Yankees infield slips up in 6-4 loss to Blue Jays
NEW YORK (AP) -- The shortest of hits cost the New York Yankees big.
Brian McCann failed to get any outs on Dioner Navarro's routine grounder to first with two men on.
Second baseman Brian Roberts couldn't come up with Dan Johnson's 70-foot bloop that landed on the infield grass and drove in the go-ahead run.
Johnson added a three-run homer in the ninth, and the Toronto Blue Jays ended their 17-game losing streak at Yankee Stadium with a 6-4 victory over New York on Saturday.
"Bounces don't always go your way," Roberts said.
McCann's two-run homer off Drew Hutchison (7-9) put the Yankees ahead in the fourth. Chris Capuano, making his Yankees debut, allowed the Blue Jays to tie the score in the fifth on Melky Cabrera's RBI double and Steve Tolleson's sacrifice fly.

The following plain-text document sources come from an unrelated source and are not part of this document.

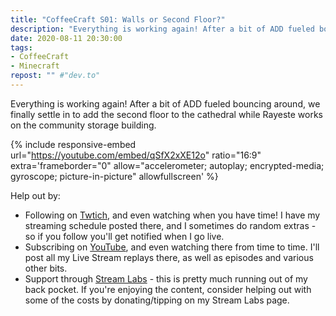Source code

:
```yaml
---
title: "CoffeeCraft S01: Walls or Second Floor?"
description: "Everything is working again! After a bit of ADD fueled bouncing around, we finally settle in to add the second floor to the cathedral while Rayeste works on the community storage building."
date: 2020-08-11 20:30:00
tags:
- CoffeeCraft
- Minecraft
repost: "" #"dev.to"
---
```


Everything is working again! After a bit of ADD fueled bouncing around, we finally settle in to add the second floor to the cathedral while Rayeste works on the community storage building.
<!--more-->

{% include responsive-embed url="https://youtube.com/embed/qSfX2xXE12o" ratio="16:9" extra='frameborder="0" allow="accelerometer; autoplay; encrypted-media; gyroscope; picture-in-picture" allowfullscreen' %}

Help out by:
 * Following on [Twtich](https://twitch.tv/AnonJr_Live), and even watching when you have time! I have my streaming schedule posted there, and I sometimes do random extras - so if you follow you'll get notified when I go live.
 * Subscribing on [YouTube](http://www.youtube.com/channel/UCXafqhKHbkSUIrq0LAuu0tw), and even watching there from time to time. I'll post all my Live Stream replays there, as well as episodes and various other bits.
 * Support through [Stream Labs](https://streamlabs.com/anonjr_live) - this is pretty much running out of my back pocket. If you're enjoying the content, consider helping out with some of the costs by donating/tipping on my Stream Labs page.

Toronto went ahead in the seventh after Shawn Kelley (1-3) walked Cabrera leading off, and Jose Bautista doubled him to third.
Navarro, who had three hits, followed with a grounder to McCann, an All-Star catcher playing first base this week because of Mark Teixeira's strained back. McCann, whose 12 major league appearances at first have all been this season, took a step in, checked the runners, but allowed Navarro to get by him and reach on a fielder's choice that loaded the bases.
"Instead of touching the bag and then making the play, I kind of just started charging," McCann said. "First time I've seen it from that angle. I wish I could slowed the game down a little bit, but the game sped up on me."
Kelley struck out Tolleson, and Johnson was jammed by left-hander Matt Thornton as the ball blooped to the right side. Roberts reacted slowly, and the ball landed on the grass in front of him, with McCann and Thornton not far away. All runners were safe, and Toronto led 3-2.
"Maybe it's a play I'm supposed to make, but it didn't happen," Roberts said. "One guy does everything right and one guy does everything kind of wrong, and the result goes in favor of the one that does everything wrong."
At first, Johnson thought the ball might be caught or even called an infield fly.
"When you lose 17 in a row, you deserve something like that," Toronto manager John Gibbons said.
Being a left-hander, Thornton fell off to the third-base side of the mound.
"If I would have broke immediately, I probably would have been right in the mix of it, too," he said. "And who knows? I might have run into Brian or Brian, and we would have all been laying in there and three runs scored."
Johnson's ninth-inning drive off Jeff Francis, which extended the lead to 6-2, was his first homer since hitting three for the Chicago White Sox at Cleveland on Oct. 3, 2012.
Aaron Loup walked a pair of batters with two outs in the eighth before throwing a called third strike past Brett Gardner on a 3-2 pitch. Casey Janssen allowed Carlos Beltran's two-run homer in the ninth.
Toronto, which had not won at Yankee Stadium since Aug. 29, 2012, sent New York to just its second loss in eight games since the All-Star break.
"You don't expect to beat a team that many times, but they got the best of us today," Yankees manager Joe Girardi said.
Acquired from Colorado on Thursday, Capuano became the Yankees' 11th starting pitcher and 47th player this season, nine short of the team record set last year. There still was no nameplate above his locker Saturday morning, but one was in place by the end of the game.
A reliever with Boston earlier this season, he allowed two runs, five hits and four walks in six innings. He stranded the bases loaded in 25-pitch first when he retired Johnson on an inning-ending flyout.
"I had a little nerves going in the beginning. Certainly wasn't happy with the four walks but, you know, made some good pitches today when I had to," Capuano said. "Was just thrilled to be out there."